= Ralph Hopton (died 1571) =

English politician (1509/10–1571)

Sir Ralph Hopton (1509/1510 – 14 December 1571), of Witham, Somerset, was an English courtier and politician. He was the son of a member of the Hopton family and Agnes Haines.

In younger life a servant of Thomas Cromwell, in 1540 he was granted lease of the demesne lands of Ayshbury in Berkshire, a grange of Glastonbury Abbey which had been in dispute with the Bishop of Sarum. He became (knight) marshal of the Household from 1542. Witham Charterhouse, for grant in fee of the reversion of which (with its rents, site, lands and sundry associated tithes) he paid £573 in 1544, was the site of the earliest Carthusian priory in England. He was knighted in 1545. In 1549 he delivered the letters from Sir John Russell and William Herbert showing their support for Warwick against Lord Protector Somerset.

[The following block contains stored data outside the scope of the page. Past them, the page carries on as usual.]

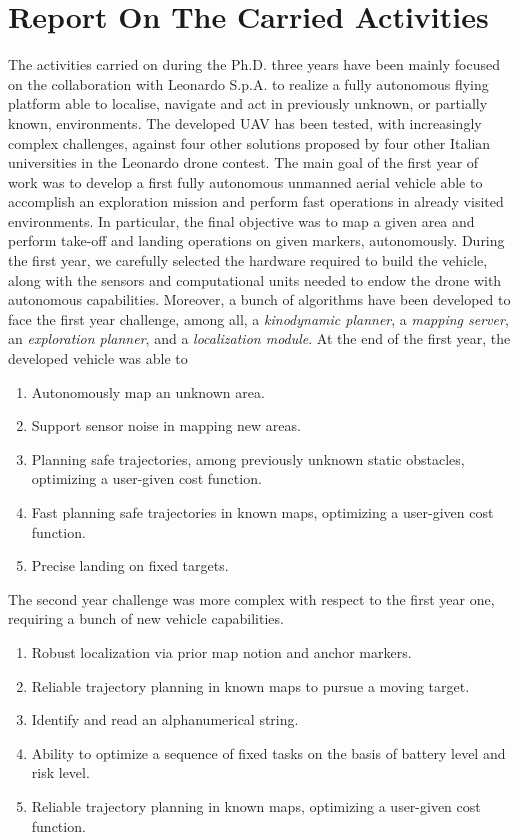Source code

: \chapter*{Report On The Carried Activities}%

The activities carried on during the Ph.D. three years have been mainly focused on the collaboration with Leonardo S.p.A.
to realize a fully autonomous flying platform able to localise, navigate and act in previously unknown, or partially known, environments.
The developed UAV has been tested, with increasingly complex challenges, against four other solutions proposed by four other
Italian universities in the Leonardo drone contest.
The main goal of the first year of work was to develop a first fully autonomous unmanned aerial vehicle able to accomplish an exploration
mission and perform fast operations in already visited environments. In particular, the final objective was to map a given area
and perform take-off and landing operations on given markers, autonomously.
During the first year, we carefully selected the hardware required to build the vehicle, along with the sensors and computational units
needed to endow the drone with autonomous capabilities. Moreover, a bunch of algorithms have been developed to face the first year
challenge, among all, a \textit{kinodynamic planner}, a \textit{mapping server}, an \textit{exploration planner}, and a
\textit{localization module}. At the end of the first year, the developed vehicle was able to
\begin{enumerate}
	\item Autonomously map an unknown area.
	\item Support sensor noise in mapping new areas.
	\item Planning safe trajectories, among previously unknown static obstacles, optimizing a user-given cost function.
	\item Fast planning safe trajectories in known maps, optimizing a user-given cost function.
	\item Precise landing on fixed targets.
\end{enumerate}
The second year challenge was more complex with respect to the first year one, requiring a bunch of new vehicle capabilities.
\begin{enumerate}
	\item Robust localization via prior map notion and anchor markers.
	\item Reliable trajectory planning in known maps to pursue a moving target.
	\item Identify and read an alphanumerical string.
	\item Ability to optimize a sequence of fixed tasks on the basis of battery level and risk level.
	\item Reliable trajectory planning in known maps, optimizing a user-given cost function.
\end{enumerate}
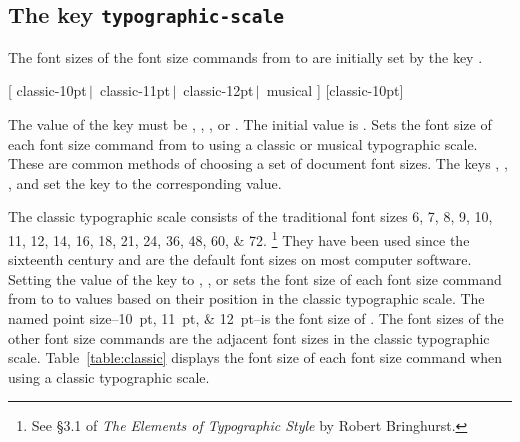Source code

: \documentclass{beery}
\begin{document}
\subsection
  {%
    The key
    \texorpdfstring
      {\texttt{typographic-scale}}
      {typographic-scale}%
  }
\label{subsec:typographicscale}

The font sizes of the font size commands from  to  are initially set by the key .

\begin{mydisplaycode}
    [%
      classic-10pt$\,\vert\,$\allowbreak
      classic-11pt$\,\vert\,$\allowbreak
      classic-12pt$\,\vert\,$\allowbreak\hspace*{1.5em}%
      musical%
    ]
    [classic-10pt]
  \newline
  \newline
  \newline
  \nopagebreak\newline
\end{mydisplaycode}

The value of the key  must be , , , or .
The initial value is .
Sets the font size of each font size command from  to  using a classic or musical typographic scale.
These are common methods of choosing a set of document font sizes.
The keys , , , and  set the key  to the corresponding value.

The classic typographic scale consists of the traditional font sizes
\numlist{6;7;8;9;10;11;12;14;16;18;21;24;36;48;60;72}.%
\footnote{See \S3.1 of \textit{The Elements of Typographic Style} by Robert Bringhurst.}
They have been used since the sixteenth century and are the default font sizes on most computer software.
Setting the value of the key  to , , or  sets the font size of each font size command from  to  to values based on their position in the classic typographic scale.
The named point size\---\qtylist[list-final-separator={, or }]{10;11;12}{pt}\---is the font size of .
The font sizes of the other font size commands are the adjacent font sizes in the classic typographic scale.
Table~\ref{table:classic} displays the font size of each font size command when using a classic typographic scale.
\end{document}
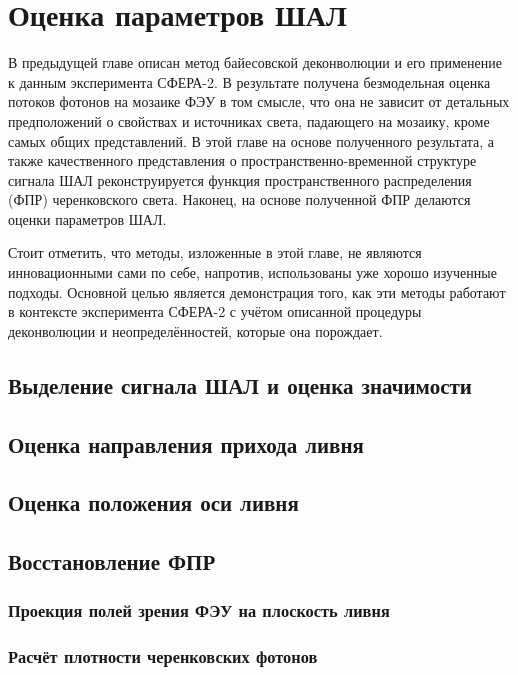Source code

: \chapter{Оценка параметров ШАЛ}

В предыдущей главе описан метод байесовской деконволюции и его применение к данным эксперимента СФЕРА-2. В результате получена безмодельная оценка потоков фотонов на мозаике ФЭУ в том смысле, что она не зависит от детальных предположений о свойствах и источниках света, падающего на мозаику, кроме самых общих представлений. В этой главе на основе полученного результата, а также качественного представления о пространственно-временной структуре сигнала ШАЛ реконструируется функция пространственного распределения (ФПР) черенковского света. Наконец, на основе полученной ФПР делаются оценки параметров ШАЛ.

Стоит отметить, что методы, изложенные в этой главе, не являются инновационными сами по себе, напротив, использованы уже хорошо изученные подходы. Основной целью является демонстрация того, как эти методы работают в контексте эксперимента СФЕРА-2 с учётом описанной процедуры деконволюции и неопределённостей, которые она порождает.

\section{Выделение сигнала ШАЛ и оценка значимости}


\section{Оценка направления прихода ливня}


\section{Оценка положения оси ливня}


\section{Восстановление ФПР}

\subsection{Проекция полей зрения ФЭУ на плоскость ливня}

\subsection{Расчёт плотности черенковских фотонов}


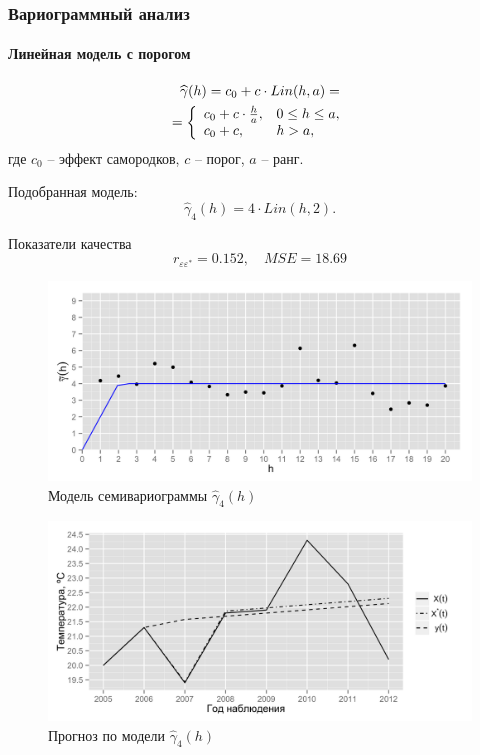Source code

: \documentclass{beamer}
\begin{document}
\begin{frame}
  \frametitle{Вариограммный анализ}
  \framesubtitle{Линейная модель с порогом}
  \begin{multicols}{2}
  \begin{equation}\begin{gathered}
  \label{eq:linsill}
    \widehat{\gamma}(h) = c_0 + c \cdot Lin(h, a) = \\
    = \left\{
    \begin{array}{l l}
     c_0 + c \cdot \frac{h}{a}, & 0 \leq h \leq a, \\
     c_0 + c, & h > a,
    \end{array} \right.
  \end{gathered}\end{equation}
  где $ c_0 $ -- эффект самородков, $ c $ -- порог, $ a $ -- ранг.

  \medskip

  Подобранная модель:
  \begin{equation}
  \label{eq:gamma4}
    \widehat{\gamma}_4(h) = 4 \cdot Lin(h, 2).
  \end{equation}

  Показатели качества
  \begin{equation*}
    r_{\varepsilon\varepsilon^{*}} = 0.152, \quad MSE = 18.69
  \end{equation*}

  \columnbreak
  \vspace{-14.5pt}
  \begin{figure}[H]
    \includegraphics[width=0.9\linewidth]{../../figures/variogram/lin-fit-adapt-modeled.png} \\
    \caption{Модель семивариограммы $\widehat{\gamma}_4(h)$}
    \includegraphics[width=0.9\linewidth]{../../figures/variogram/lin-fit-adapt-cross-prediction.png}
    \caption{Прогноз по модели $\widehat{\gamma}_4(h)$}
  \end{figure}
  \end{multicols}
\end{frame}
\end{document}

He was surveyor for the Court of Augmentations for Somerset in 1550-1554, and built up a sizeable estate of former monastic property in that county. He continued his offices for the Exchequer from 1554 until his death. He was a Member (MP) of the Parliament of England for Somerset in March 1553, October 1553 and 1555. He continued as Knight Marshal of the Household to 1556, when he temporarily resigned the position, but resumed it alone from 1558 to 1560. He sat again in parliament, for Heytesbury, in 1559. From that time he continued as Knight Marshal jointly with Robert Hopton until his death in 1571.

He married Dorothy Willoughby, sister of William Willoughby, 1st Baron Willoughby of Parham. Her niece Rachel Hall, daughter of Edmund Hall of Greatford in Lincolnshire, was brought up under the supervision of Sir Ralph, who settled the remainder of most of his lands on Rachel in 1557, and on her heirs male if she married a Hopton. Her marriage was arranged to Arthur Hopton (son of Sir Owen Hopton and nephew of his fellow-marshal Robert Hopton), and the settlement was confirmed in 1566. His will left the residue to his wife. At Ralph's death and inquisition post mortem, his heir-at-law was however found to be his uncle William Haines, by then an octogenarian.

==Supposed kinship to Sir Arthur Hopton==
He is said by some to have been kinsman of the half-blood to Owen Hopton, Robert Hopton (died 1590) and Arthur Hopton (died 1607). His will refers to "my nephew Arthur" and "Mistress Rachel his wife" in the same sentence, and asks that they remember his poor kinred.

In a suit of 1601 Sir Ralph's half-sister's daughter, Elizabeth Gregorie, stated that the remainder of the estate, after the death of Lady Dorothie, was left "to Arthur Hopton Esquire the defendant, being of his name and not of any alliaunce or consanguinitye unto him, and to Rachell Hall thother defendante whom Arthur was then to marrie". Sir Arthur and Rachel, in their deposition, agreed that Sir Ralph intended that the estates "for the mayntenaunce of the name of the Hoptons should remayne and come unto the use and behoofe of the said defendante Rachel and the heires males of her bodye to be begotten by the said defendant Arthur (his surname in blodd being Hopton)".

Reaching their sentence the justices in Chancery noted that Sir Ralph had left his lands "to the defendaunte Rachaell being noe waie allyed unto her so as she married unto one whose surname should be Hopton, which she afterwarde did marrie with the said Arthur Hopton"; and Lord Keeper Egerton, "in respect of the greate advauncemente whiche the said defendauntes had had by the said Sir Raphe", awarded the suit for the copyhold of a gristmill at Ditcheat to Elizabeth Gregorie and her husband. Had Sir Ralph been the half-brother of Sir Arthur Hopton's father, Sir Arthur would not have expressed his title in this fashion.